With inflation and the rising cost of food and fuel hitting Americans’ bottom lines, around 58% of people feel that their quality of life is decreasing, according to a survey from Personal Capital, conducted by the Harris poll; 69% of respondents said their salary is not keeping up with the pace of rising goods.
But what salary will put Americans in the financially healthy bracket? That depends heavily on their age.
Gen Z—people born after 1997—said they needed the highest salary of all generations to feel financially secure, with the average respondent between the ages of 18 and 25 seeking a $171,633 annual salary to stay afloat. This is higher than the needs of millennials and Gen X, who said they needed $133,758 and $112,222, respectively, to combat rising prices. Baby boomers needed the least, with the average looking for a modest $78,317 to live in ease.
Savings expectations moved inversely. While boomers said they needed $764,999 in savings to feel financially healthy, Gen Z respondents said they only needed $105,299.
“Whereas Gen Z has the highest salary expectations to be financially healthy, they have the lowest savings amount to be financially healthy,” Paul Deer, vice president of advisory service at Personal Capital, told CNBC.
He noted that this may be due to the housing market: With home ownership so much more expensive than in the past, younger generations want to earn more to feel secure with their expenses, Deer said.
The Personal Capital poll surveyed 2,000 Americans over the age of 18 between April 19 and April 23, 2022—when the war in Ukraine was in full swing, supply chains were disrupted as the world eased out of the pandemic, the price of oil was above $100 a barrel, and the consumer price index was rising 8.3%.

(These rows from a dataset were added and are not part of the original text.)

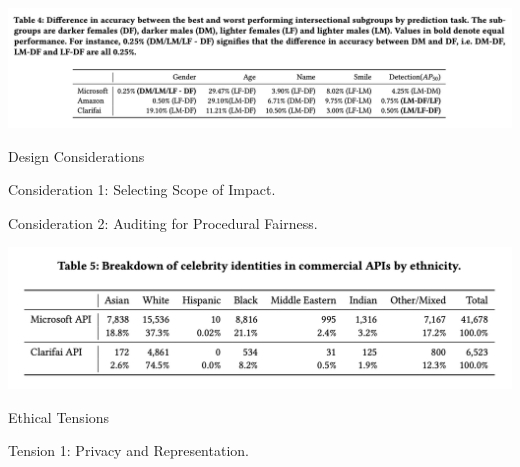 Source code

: \documentclass{beamer}
\begin{document}
\begin{frame}
    \centering
    \includegraphics[width=\textwidth]{static/results_two.png}
\end{frame}

\begin{frame}
    \begin{center}
    \LARGE{Design Considerations}
    \end{center}
\end{frame}

\begin{frame}
    \begin{center}
    \LARGE{Consideration 1: Selecting Scope of Impact.}
    \end{center}
\end{frame}

\begin{frame}
    \begin{center}
    \LARGE{Consideration 2: Auditing for Procedural Fairness. }
    \end{center}
\end{frame}

\begin{frame}
    \centering
    \includegraphics[width=\textwidth]{static/table_five.png}
\end{frame}

\begin{frame}
    \begin{center}
    \LARGE{Ethical Tensions}
    \end{center}
\end{frame}

\begin{frame}
    \begin{center}
    \LARGE{Tension 1: Privacy and Representation.}
    \end{center}
\end{frame}
\end{document}
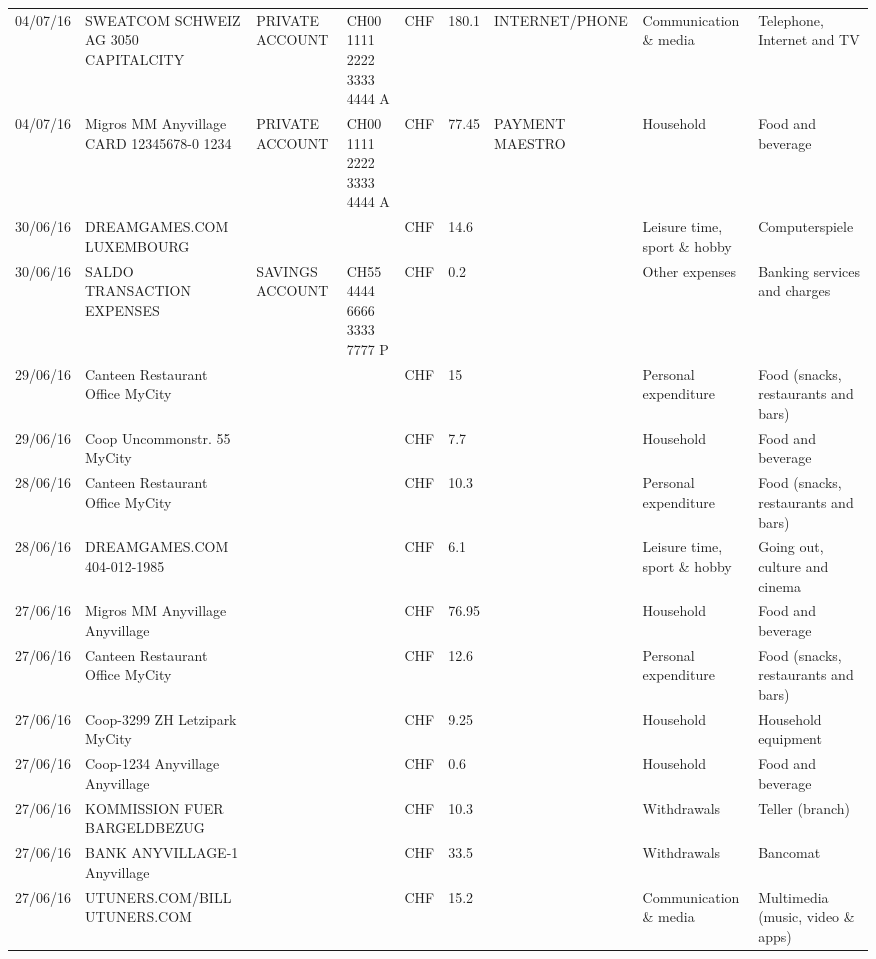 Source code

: \begin{landscape}
\begin{adjustwidth}{-2cm}{-2cm}
\begin{tiny}
\begin{longtable}{lp{4cm}llllp{3cm}ll}
		04/07/16 & SWEATCOM SCHWEIZ AG 3050 CAPITALCITY & PRIVATE ACCOUNT & CH00 1111 2222 3333 4444 A & CHF   & 180.1 & INTERNET/PHONE & Communication \& media & Telephone,  Internet and TV \\
		04/07/16 & Migros MM Anyvillage CARD 12345678-0 1234 & PRIVATE ACCOUNT & CH00 1111 2222 3333 4444 A & CHF   & 77.45 & PAYMENT MAESTRO & Household & Food and beverage \\
		30/06/16 & DREAMGAMES.COM           LUXEMBOURG &       &       & CHF   & 14.6  &       & Leisure time, sport \& hobby & Computerspiele \\
		30/06/16 & SALDO TRANSACTION EXPENSES & SAVINGS ACCOUNT & CH55 4444 6666 3333 7777 P & CHF   & 0.2   &       & Other expenses & Banking services and charges \\
		29/06/16 & Canteen Restaurant Office      MyCity &       &       & CHF   & 15    &       & Personal expenditure & Food (snacks, restaurants and bars) \\
		29/06/16 & Coop Uncommonstr. 55   MyCity &       &       & CHF   & 7.7   &       & Household & Food and beverage \\
		28/06/16 & Canteen Restaurant Office      MyCity &       &       & CHF   & 10.3  &       & Personal expenditure & Food (snacks, restaurants and bars) \\
		28/06/16 & DREAMGAMES.COM           404-012-1985 &       &       & CHF   & 6.1   &       & Leisure time, sport \& hobby & Going out, culture and cinema \\
		27/06/16 & Migros MM Anyvillage    Anyvillage &       &       & CHF   & 76.95 &       & Household & Food and beverage \\
		27/06/16 & Canteen Restaurant Office      MyCity &       &       & CHF   & 12.6  &       & Personal expenditure & Food (snacks, restaurants and bars) \\
		27/06/16 & Coop-3299 ZH Letzipark   MyCity &       &       & CHF   & 9.25  &       & Household & Household equipment \\
		27/06/16 & Coop-1234 Anyvillage    Anyvillage &       &       & CHF   & 0.6   &       & Household & Food and beverage \\
		27/06/16 & KOMMISSION FUER BARGELDBEZUG &       &       & CHF   & 10.3  &       & Withdrawals & Teller (branch) \\
		27/06/16 & BANK ANYVILLAGE-1        Anyvillage &       &       & CHF   & 33.5  &       & Withdrawals & Bancomat \\
		27/06/16 & UTUNERS.COM/BILL          UTUNERS.COM &       &       & CHF   & 15.2  &       & Communication \& media & Multimedia (music, video \& apps) \\

\end{longtable}
\end{tiny}
\end{adjustwidth}
\end{landscape}

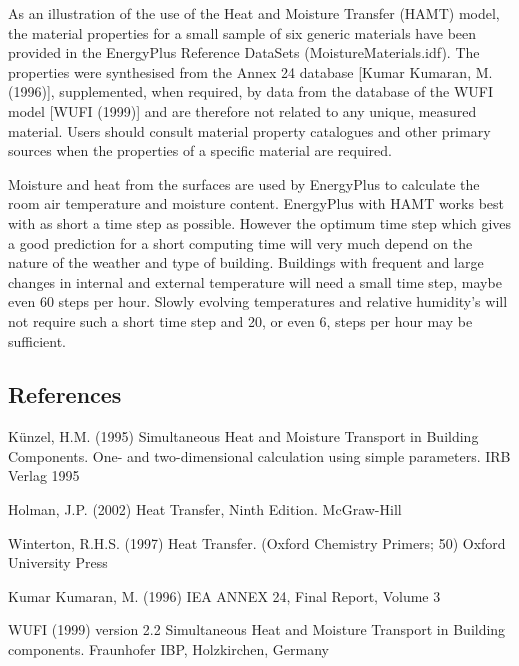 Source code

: As an illustration of the use of the Heat and Moisture Transfer (HAMT) model, the material properties for a small sample of six generic materials have been provided in the EnergyPlus Reference DataSets (MoistureMaterials.idf). The properties were synthesised from the Annex 24 database {[}Kumar Kumaran, M. (1996){]}, supplemented, when required, by data from the database of the WUFI model {[}WUFI (1999){]} and are therefore not related to any unique, measured material. Users should consult material property catalogues and other primary sources when the properties of a specific material are required.

Moisture and heat from the surfaces are used by EnergyPlus to calculate the room air temperature and moisture content. EnergyPlus with HAMT works best with as short a time step as possible. However the optimum time step which gives a good prediction for a short computing time will very much depend on the nature of the weather and type of building. Buildings with frequent and large changes in internal and external temperature will need a small time step, maybe even 60 steps per hour. Slowly evolving temperatures and relative humidity's will not require such a short time step and 20, or even 6, steps per hour may be sufficient.

\subsection{References}\label{references-012}

Künzel, H.M. (1995) Simultaneous Heat and Moisture Transport in Building Components. One- and two-dimensional calculation using simple parameters. IRB Verlag 1995

Holman, J.P. (2002) Heat Transfer, Ninth Edition. McGraw-Hill

Winterton, R.H.S. (1997) Heat Transfer. (Oxford Chemistry Primers; 50) Oxford University Press

Kumar Kumaran, M. (1996) IEA ANNEX 24, Final Report, Volume 3

WUFI (1999) version 2.2 Simultaneous Heat and Moisture Transport in Building components. Fraunhofer IBP, Holzkirchen, Germany
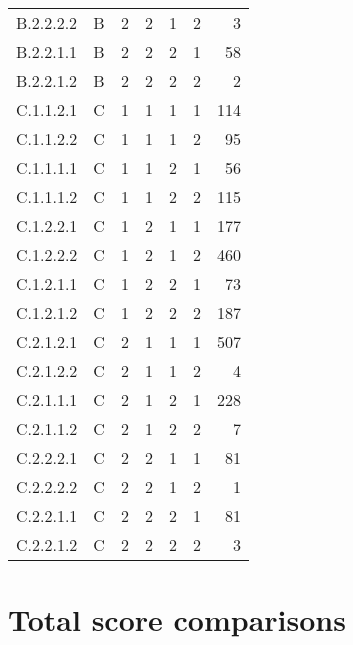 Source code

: \documentclass[11pt]{article}
\begin{document}
\begin{center}
\begin{tabular}{llrrrrr}
B.2.2.2.2 & B & 2 & 2 & 1 & 2 & 3\\
B.2.2.1.1 & B & 2 & 2 & 2 & 1 & 58\\
B.2.2.1.2 & B & 2 & 2 & 2 & 2 & 2\\
C.1.1.2.1 & C & 1 & 1 & 1 & 1 & 114\\
C.1.1.2.2 & C & 1 & 1 & 1 & 2 & 95\\
C.1.1.1.1 & C & 1 & 1 & 2 & 1 & 56\\
C.1.1.1.2 & C & 1 & 1 & 2 & 2 & 115\\
C.1.2.2.1 & C & 1 & 2 & 1 & 1 & 177\\
C.1.2.2.2 & C & 1 & 2 & 1 & 2 & 460\\
C.1.2.1.1 & C & 1 & 2 & 2 & 1 & 73\\
C.1.2.1.2 & C & 1 & 2 & 2 & 2 & 187\\
C.2.1.2.1 & C & 2 & 1 & 1 & 1 & 507\\
C.2.1.2.2 & C & 2 & 1 & 1 & 2 & 4\\
C.2.1.1.1 & C & 2 & 1 & 2 & 1 & 228\\
C.2.1.1.2 & C & 2 & 1 & 2 & 2 & 7\\
C.2.2.2.1 & C & 2 & 2 & 1 & 1 & 81\\
C.2.2.2.2 & C & 2 & 2 & 1 & 2 & 1\\
C.2.2.1.1 & C & 2 & 2 & 2 & 1 & 81\\
C.2.2.1.2 & C & 2 & 2 & 2 & 2 & 3\\
\end{tabular}
\end{center}

\section{Total score comparisons}
\label{sec-3}
\end{document}
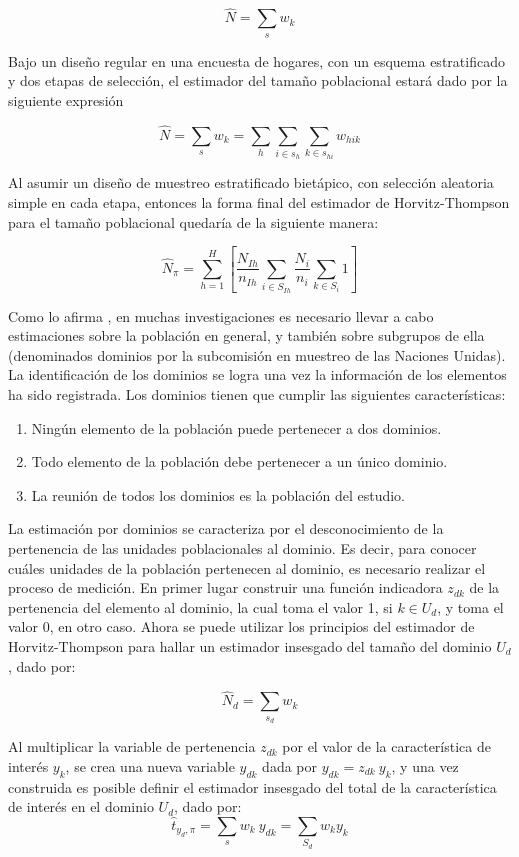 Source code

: \documentclass[
  10pt,
  spanish,
]{book}
\providecommand{\tightlist}{%
  \setlength{\itemsep}{0pt}\setlength{\parskip}{0pt}}
\begin{document}
\[
\hat{N} = \sum_s w_k 
\]

Bajo un diseño regular en una encuesta de hogares, con un esquema estratificado y dos etapas de selección, el estimador del tamaño poblacional estará dado por la siguiente expresión

\[
\hat{N} = \sum_s w_k = \sum_h \sum_{i \in s_h} \sum_{k \in s_{hi}}  w_{hik} 
\]

Al asumir un diseño de muestreo estratificado bietápico, con selección aleatoria simple en cada etapa, entonces la forma final del estimador de Horvitz-Thompson para el tamaño poblacional quedaría de la siguiente manera:

\[
\hat{N}_{\pi}=\sum_{h=1}^H\left[\frac{N_{Ih}}{n_{Ih}}\sum_{i\in S_{Ih}}\frac{N_i}{n_i}\sum_{k\in S_i}1\right]
\]

Como lo afirma \citet{Gutierrez_2016}, en muchas investigaciones es necesario llevar a cabo estimaciones sobre la población en general, y también sobre subgrupos de ella (denominados dominios por la subcomisión en muestreo de las Naciones Unidas). La identificación de los dominios se logra una vez la información de los elementos ha sido registrada. Los dominios tienen que cumplir las siguientes características:

\begin{enumerate}
\def\labelenumi{\arabic{enumi}.}
\tightlist
\item
  Ningún elemento de la población puede pertenecer a dos dominios.
\item
  Todo elemento de la población debe pertenecer a un único dominio.
\item
  La reunión de todos los dominios es la población del estudio.
\end{enumerate}

La estimación por dominios se caracteriza por el desconocimiento de la pertenencia de las unidades poblacionales al dominio. Es decir, para conocer cuáles unidades de la población pertenecen al dominio, es necesario realizar el proceso de medición. En primer lugar construir una función indicadora \(z_{dk}\) de la pertenencia del elemento al dominio, la cual toma el valor 1, si \(k\in U_d\), y toma el valor 0, en otro caso. Ahora se puede utilizar los principios del estimador de Horvitz-Thompson para hallar un estimador insesgado del tamaño del dominio \(U_d\), dado por:

\[
\hat{N}_d = \sum_{s_d} w_k 
\]

Al multiplicar la variable de pertenencia \(z_{dk}\) por el valor de la característica de interés \(y_k\), se crea una nueva variable \(y_{dk}\) dada por \(y_{dk}=z_{dk} \ y_k\), y una vez construida es posible definir el estimador insesgado del total de la característica de interés en el dominio \(U_d\), dado por:
\[
\hat{t}_{y_d,\pi}=\sum_sw_k\ y_{dk}=\sum_{S_d}w_ky_k
\]
\end{document}
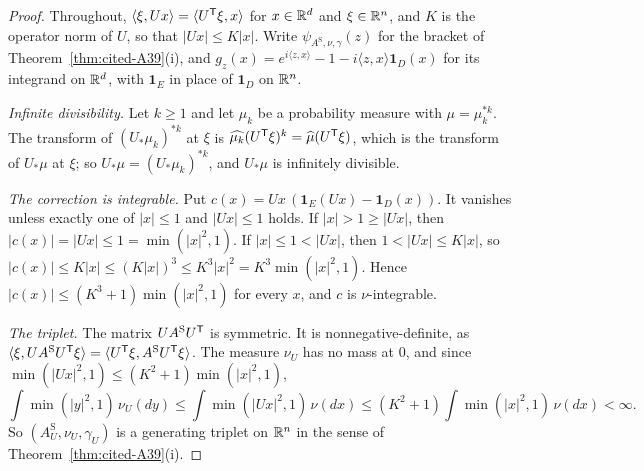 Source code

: \begin{proof}
\leanok
{}
Throughout, $\langle \xi, Ux\rangle = \langle U^{\mathsf{T}}\xi, x\rangle$ for $x \in \mathbb{R}^d$ and
$\xi \in \mathbb{R}^n$, and $K$ is the operator norm of $U$, so that $|Ux| \le K|x|$. Write
$\psi_{A^{\mathrm S},\nu,\gamma}(z)$ for the bracket of Theorem~\ref{thm:cited-A39}(i), and
$g_z(x) = e^{i\langle z,x\rangle} - 1 - i\langle z,x\rangle\mathbf{1}_D(x)$ for its integrand on
$\mathbb{R}^d$, with $\mathbf{1}_E$ in place of $\mathbf{1}_D$ on $\mathbb{R}^n$.

\emph{Infinite divisibility.} Let $k \ge 1$ and let $\mu_k$ be a probability measure with
$\mu = \mu_k^{*k}$. The transform of $(U_*\mu_k)^{*k}$ at $\xi$ is
$\widehat{\mu_k}(U^{\mathsf{T}}\xi)^k = \widehat\mu(U^{\mathsf{T}}\xi)$, which is the transform of $U_*\mu$ at $\xi$; so
$U_*\mu = (U_*\mu_k)^{*k}$, and $U_*\mu$ is infinitely divisible.

\emph{The correction is integrable.} Put $c(x) = Ux\,(\mathbf{1}_E(Ux) - \mathbf{1}_D(x))$. It
vanishes unless exactly one of $|x| \le 1$ and $|Ux| \le 1$ holds. If $|x| > 1 \ge |Ux|$, then
$|c(x)| = |Ux| \le 1 = \min(|x|^2, 1)$. If $|x| \le 1 < |Ux|$, then $1 < |Ux| \le K|x|$, so
$|c(x)| \le K|x| \le (K|x|)^3 \le K^3|x|^2 = K^3\min(|x|^2, 1)$. Hence
$|c(x)| \le (K^3 + 1)\min(|x|^2, 1)$ for every $x$, and $c$ is $\nu$-integrable.

\emph{The triplet.} The matrix $UA^{\mathrm S}U^{\mathsf{T}}$ is symmetric. It is nonnegative-definite, as
$\langle \xi, UA^{\mathrm S}U^{\mathsf{T}}\xi\rangle = \langle U^{\mathsf{T}}\xi, A^{\mathrm S}U^{\mathsf{T}}\xi\rangle$. The measure
$\nu_U$ has no mass at $0$, and since $\min(|Ux|^2, 1) \le (K^2 + 1)\min(|x|^2, 1)$,
\[
  \int \min(|y|^2, 1)\,\nu_U(dy) \le \int \min(|Ux|^2, 1)\,\nu(dx)
  \le (K^2 + 1)\int \min(|x|^2, 1)\,\nu(dx) < \infty .
\]
So $(A^{\mathrm S}_U, \nu_U, \gamma_U)$ is a generating triplet on $\mathbb{R}^n$ in the sense of
Theorem~\ref{thm:cited-A39}(i).


\end{proof}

At the time of the study, 85% of respondents said they were concerned about inflation, and 74% said they feared a recession, which translated to major changes in spending behavior.
To hedge against inflation, nearly half of people polled said they were planning to change their investment approach, while more than half said they were contributing more to their retirement savings.
Around 71% said they were cutting back on daily expenses—reining in spending on entertainment, eating out, and traveling—while 56% said they were paying off their debts more aggressively.
But consumer spending also differed by demographic. Women were more likely than men to say they were cutting back across all top spending categories, and millennials were less likely than others to cut back on travel.
In terms of investment, the rush into retail investing during the pandemic may have led people to make financial decisions they were not entirely sure of. Nearly half of Americans confessed they didn’t know how to invest, and another 54% believe they were not in a financially optimized position. Among cryptocurrency owners, respondents were more likely to be concerned about market volatility but at the same time were more confident in their investment portfolio than those who didn’t own crypto.